The easy interpretation is ironic nostalgia. For some buyers, it probably is. But I think something deeper is going on. A growing number of people are tired of passive consumption. Streaming made listening effortless, but it also made it weightless. The algorithm chose what you heard. There was no friction, no commitment, and, in the end, nothing to show for it. A CD or record requires a choice. You spend money, bring something home, and put it on a shelf. It becomes part of your life in a visible way. CheapAudioMan makes this point directly: Gen Z buyers are not mainly purchasing CDs as nostalgia. They are purchasing them as identity. What is on their shelf says something about who they are.
And it is not just CDs. Retro video games, consoles, and cartridges from the nineties and early 2000s have become mainstream, expensive, and more popular than ever, despite modern games being technically superior by almost every measure.
—Michael Foster, “You Will Own Things, and Actually Care” (Newsletter)

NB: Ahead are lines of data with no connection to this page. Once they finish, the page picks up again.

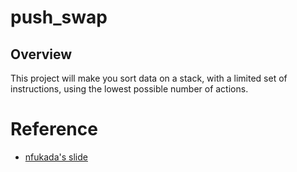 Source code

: # push_swap

## Overview
This project will make you sort data on a stack, with a limited set of instructions, using
the lowest possible number of actions.

# Reference
- [nfukada's slide](https://docs.google.com/presentation/d/1c2PU6ZST7uMwNHl6aAz2WsJ5QFf1J7JJsMkW0VSTXc8/edit#slide=id.p) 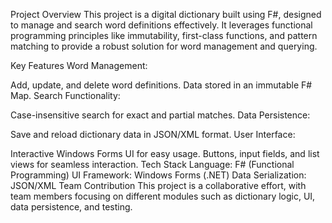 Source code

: Project Overview
This project is a digital dictionary built using F#, designed to manage and search word definitions effectively. It leverages functional programming principles like immutability, first-class functions, and pattern matching to provide a robust solution for word management and querying.

Key Features
Word Management:

Add, update, and delete word definitions.
Data stored in an immutable F# Map.
Search Functionality:

Case-insensitive search for exact and partial matches.
Data Persistence:

Save and reload dictionary data in JSON/XML format.
User Interface:

Interactive Windows Forms UI for easy usage.
Buttons, input fields, and list views for seamless interaction.
Tech Stack
Language: F# (Functional Programming)
UI Framework: Windows Forms (.NET)
Data Serialization: JSON/XML
Team Contribution
This project is a collaborative effort, with team members focusing on different modules such as dictionary logic, UI, data persistence, and testing.

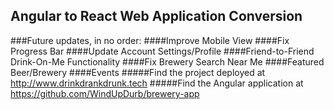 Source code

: ## Angular to React Web Application Conversion
###Future updates, in no order:
####Improve Mobile View
####Fix Progress Bar
####Update Account Settings/Profile
####Friend-to-Friend Drink-On-Me Functionality
####Fix Brewery Search Near Me
####Featured Beer/Brewery
####Events
#####Find the project deployed at http://www.drinkdrankdrunk.tech
#####Find the Angular application at https://github.com/WindUpDurb/brewery-app
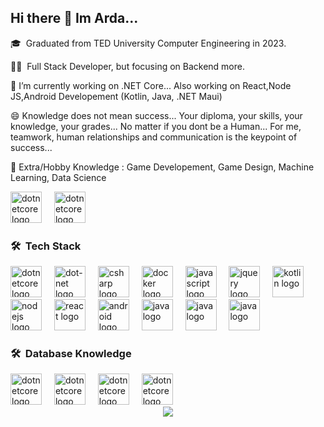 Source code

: ## Hi there 👋 Im Arda...

🎓 &nbsp;Graduated from TED University Computer Engineering in 2023.

👩‍💻 &nbsp;Full Stack Developer, but focusing on Backend more.

🔭 I’m currently working on .NET Core... Also working on React,Node JS,Android Developement (Kotlin, Java, .NET Maui)

😄 Knowledge does not mean success... Your diploma, your skills, your knowledge, your grades... No matter if you dont be a Human... For me, teamwork, human relationships and communication is the keypoint of success...

🌱 Extra/Hobby Knowledge : Game Developement, Game Design, Machine Learning, Data Science 

<div align="left">
  <img src="https://www.svgrepo.com/show/354494/unity.svg" height="50" alt="dotnetcore logo"  />
  <img width="12" />
  
  <img src="https://www.svgrepo.com/show/510947/data.svg" height="50" alt="dotnetcore logo"  />
  <img width="12" />
  
</div>

### 🛠 &nbsp;Tech Stack
<div align="left">
  <img src="https://cdn.jsdelivr.net/gh/devicons/devicon/icons/dotnetcore/dotnetcore-original.svg" height="50" alt="dotnetcore logo"  />
  <img width="12" />
  <img src="https://cdn.jsdelivr.net/gh/devicons/devicon/icons/dot-net/dot-net-original.svg" height="50" alt="dot-net logo"  />
  <img width="12" />
  <img src="https://cdn.jsdelivr.net/gh/devicons/devicon/icons/csharp/csharp-original.svg" height="50" alt="csharp logo"  />
  <img width="12" />
  <img src="https://cdn.jsdelivr.net/gh/devicons/devicon/icons/docker/docker-plain-wordmark.svg" height="50" alt="docker logo"  />
  <img width="12" />
  <img src="https://cdn.jsdelivr.net/gh/devicons/devicon/icons/javascript/javascript-original.svg" height="50" alt="javascript logo"  />
  <img width="12" />
  <img src="https://cdn.jsdelivr.net/gh/devicons/devicon/icons/jquery/jquery-plain-wordmark.svg" height="50" alt="jquery logo"  />
  <img width="12" />
  <img src="https://cdn.jsdelivr.net/gh/devicons/devicon/icons/kotlin/kotlin-original.svg" height="50" alt="kotlin logo"  />
  <img width="12" />
  <img src="https://cdn.jsdelivr.net/gh/devicons/devicon/icons/nodejs/nodejs-original.svg" height="50" alt="nodejs logo"  />
  <img width="12" />
  <img src="https://cdn.jsdelivr.net/gh/devicons/devicon/icons/react/react-original.svg" height="50" alt="react logo"  />
  <img width="12" />
  <img src="https://cdn.jsdelivr.net/gh/devicons/devicon/icons/android/android-original.svg" height="50" alt="android logo"  />
  <img width="12" />
  <img src="https://cdn.jsdelivr.net/gh/devicons/devicon/icons/java/java-original.svg" height="50" alt="java logo"  />
  <img width="12" />
  <img src="https://img.shields.io/badge/-Python-05122A?style=flat&logo=python" height="50" alt="java logo"  />
  <img width="12" />
  <img src="https://www.svgrepo.com/show/354520/visual-studio.svg" height="50" alt="java logo"  />
</div>


### 🛠 &nbsp;Database Knowledge


<div align="left">
  <img src="https://img.shields.io/badge/-MSSQL-05122A?style=flat&logo=Microsoft%20SQL%20Server" height="50" alt="dotnetcore logo"  />
  <img width="12" />
  <img src="https://img.shields.io/badge/-Mysql-05122A?style=flat&logo=mysql" height="50" alt="dotnetcore logo"  />
  <img width="12" />
  <img src="https://img.shields.io/badge/-Postgre%20SQL-05122A?style=flat&logo=PostgreSql" height="50" alt="dotnetcore logo"  />
  <img width="12" />
  <img src="https://img.shields.io/badge/-MongoDB-05122A?style=flat&logo=mongodb" height="50" alt="dotnetcore logo"  />
  <img width="12" />
</div>

<!--
**ardasenbaklavaci/ardasenbaklavaci** is a ✨ _special_ ✨ repository because its `README.md` (this file) appears on your GitHub profile.

Here are some ideas to get you started:

- 🔭 I’m currently working on ...
- 🌱 I’m currently learning ...
- 👯 I’m looking to collaborate on ...
- 🤔 I’m looking for help with ...
- 💬 Ask me about ...
- 📫 How to reach me: ...
- 😄 Pronouns: ...
- ⚡ Fun fact: ...
-->



<div align="center">
  <img src="https://profile-counter.glitch.me/ardasenbaklavaci/count.svg?"  />
</div>

###
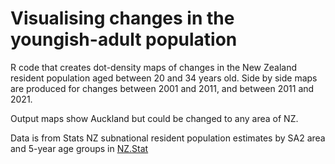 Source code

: # Visualising changes in the youngish-adult population

R code that creates dot-density maps of changes in the New Zealand resident population aged between 20 and 34 years old. Side by side maps are produced for changes between 2001 and 2011, and between 2011 and 2021.

Output maps show Auckland but could be changed to any area of NZ.

Data is from Stats NZ subnational resident population estimates by SA2 area and 5-year age groups in [NZ.Stat](https://nzdotstat.stats.govt.nz/wbos/Index.aspx)

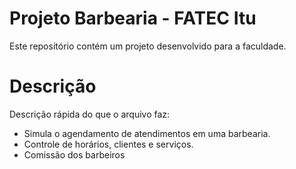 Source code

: <h1>Projeto Barbearia - FATEC Itu</h1>

Este repositório contém um projeto desenvolvido para a faculdade.

<h1>Descrição</h1>

Descrição rápida do que o arquivo faz:

- Simula o agendamento de atendimentos em uma barbearia.
- Controle de horários, clientes e serviços.
- Comissão dos barbeiros
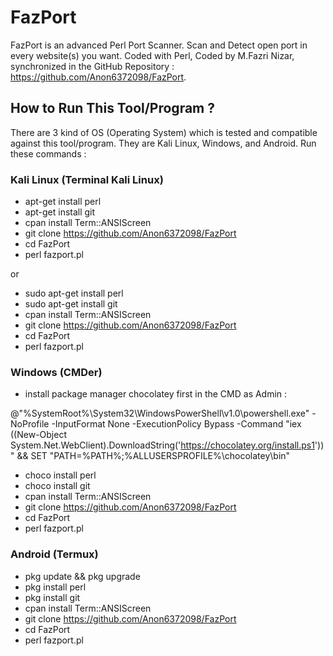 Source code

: # FazPort

FazPort is an advanced Perl Port Scanner. Scan and Detect open port in every website(s) you want. Coded with Perl, Coded by M.Fazri Nizar, synchronized in the GitHub Repository : https://github.com/Anon6372098/FazPort.
 
## How to Run This Tool/Program ?

There are 3 kind of OS (Operating System) which is tested and compatible against this tool/program. They are Kali Linux, Windows, and Android. Run these commands :

### Kali Linux (Terminal Kali Linux)

- apt-get install perl
- apt-get install git
- cpan install Term::ANSIScreen
- git clone https://github.com/Anon6372098/FazPort
- cd FazPort
- perl fazport.pl

or

- sudo apt-get install perl
- sudo apt-get install git
- cpan install Term::ANSIScreen
- git clone https://github.com/Anon6372098/FazPort
- cd FazPort
- perl fazport.pl

### Windows (CMDer)

- install package manager chocolatey first in the CMD as Admin : 

@"%SystemRoot%\System32\WindowsPowerShell\v1.0\powershell.exe" -NoProfile -InputFormat None -ExecutionPolicy Bypass -Command "iex ((New-Object System.Net.WebClient).DownloadString('https://chocolatey.org/install.ps1'))" && SET "PATH=%PATH%;%ALLUSERSPROFILE%\chocolatey\bin"
  
- choco install perl
- choco install git
- cpan install Term::ANSIScreen
- git clone https://github.com/Anon6372098/FazPort
- cd FazPort
- perl fazport.pl

### Android (Termux)

- pkg update && pkg upgrade
- pkg install perl
- pkg install git
- cpan install Term::ANSIScreen
- git clone https://github.com/Anon6372098/FazPort
- cd FazPort
- perl fazport.pl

In Europe last week, I watched with joy as my student descended upon a music store and stocked their checked baggage with vinyl albums. Now, a cynical interpretation of the return of tangible music is that music consumption is returning to a more consciously performative element, a la the CD towers or record displays of previous generations. I mean, a once-yearly Spotify Wrapped social media post just doesn’t have the power of a shelf stuffed with well-chosen vinyls. However, screw that. I think it’s awesome that people are trading the easy digital options for the tactile experience of records. Anything that returns us to the realm of the real over the digital is a win for me.